## Data excerpts
- - - - - - -
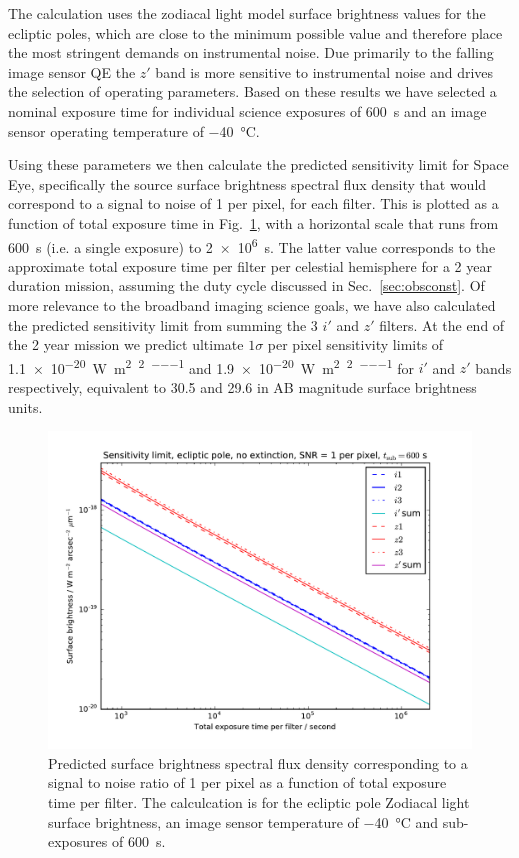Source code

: \documentclass[]{iac}
\begin{document}
The calculation uses the zodiacal light model surface brightness values for the ecliptic poles, which are close to the
minimum possible value and therefore place the most stringent demands on instrumental noise. Due primarily to the
falling image sensor QE the $z'$ band is more sensitive to instrumental noise and drives the selection of operating
parameters. Based on these results we have selected a nominal exposure time for individual science exposures of
\SI{600}{\second} and an image sensor operating temperature of \SI{-40}{\celsius}.

Using these parameters we then calculate the predicted sensitivity limit for Space Eye, specifically the source surface
brightness spectral flux density that would correspond to a signal to noise of 1 per pixel, for each filter. This is
plotted as a function of total exposure time in Fig.~\ref{fig:sens}, with a horizontal scale that runs from
\SI{600}{\second} (i.e. a single exposure) to \SI{2e6}{\second}. The latter value corresponds to the approximate total
exposure time per filter per celestial hemisphere for a 2 year duration mission, assuming the duty cycle discussed in
Sec.~\ref{sec:obsconst}. Of more relevance to the broadband imaging science goals, we have also calculated the predicted
sensitivity limit from summing the 3 $i'$ and $z'$ filters. At the end of the 2 year mission we predict ultimate
$1\sigma$ per pixel sensitivity limits of \SI{1.1e-20}{\watt\per\metre\squared\per\tarcsecond\squared\per\micron} and
\SI{1.9e-20}{\watt\per\metre\squared\per\tarcsecond\squared\per\micron} for $i'$ and $z'$ bands respectively, equivalent
to 30.5 and 29.6 in AB magnitude surface brightness units.

\begin{figure}[htp]
  \center \includegraphics[width=\columnwidth]{figures/sens.pdf}
  \caption{\label{fig:sens}Predicted surface brightness spectral flux density corresponding to a signal to noise ratio
    of 1 per pixel as a function of total exposure time per filter. The calculcation is for the ecliptic pole Zodiacal
    light surface brightness, an image sensor temperature of \SI{-40}{\celsius} and sub-exposures of \SI{600}{\second}.}
\end{figure}
\end{document}
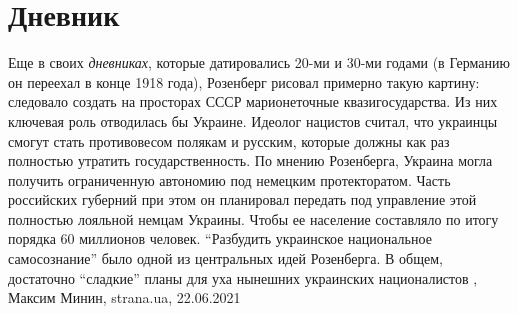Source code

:  
 
 
 
 
\chapter{Дневник}

Еще в своих \emph{дневниках}, которые датировались 20-ми и 30-ми годами (в
Германию он переехал в конце 1918 года), Розенберг рисовал примерно такую
картину: следовало создать на просторах СССР марионеточные квазигосударства. Из
них ключевая роль отводилась бы Украине.  Идеолог нацистов считал, что украинцы
смогут стать противовесом полякам и русским, которые должны как раз полностью
утратить государственность. По мнению Розенберга, Украина могла получить
ограниченную автономию под немецким протекторатом.  Часть российских губерний
при этом он планировал передать под управление этой полностью лояльной немцам
Украины. Чтобы ее население составляло по итогу порядка 60 миллионов человек.
\enquote{Разбудить украинское национальное самосознание} было одной из
центральных идей Розенберга.  В общем, достаточно \enquote{сладкие} планы для
уха нынешних украинских националистов
, 
Максим Минин, strana.ua, 22.06.2021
- - - - - - -
## Activity
Starting with the line that contains "Германию он переехал", restate every line through the end of the records above, exactly and with no other lines.

## Answer to the problem
Германию он переехал в конце 1918 года), Розенберг рисовал примерно такую
картину: следовало создать на просторах СССР марионеточные квазигосударства. Из
них ключевая роль отводилась бы Украине.  Идеолог нацистов считал, что украинцы
смогут стать противовесом полякам и русским, которые должны как раз полностью
утратить государственность. По мнению Розенберга, Украина могла получить
ограниченную автономию под немецким протекторатом.  Часть российских губерний
при этом он планировал передать под управление этой полностью лояльной немцам
Украины. Чтобы ее население составляло по итогу порядка 60 миллионов человек.
\enquote{Разбудить украинское национальное самосознание} было одной из
центральных идей Розенберга.  В общем, достаточно \enquote{сладкие} планы для
уха нынешних украинских националистов
, 
Максим Минин, strana.ua, 22.06.2021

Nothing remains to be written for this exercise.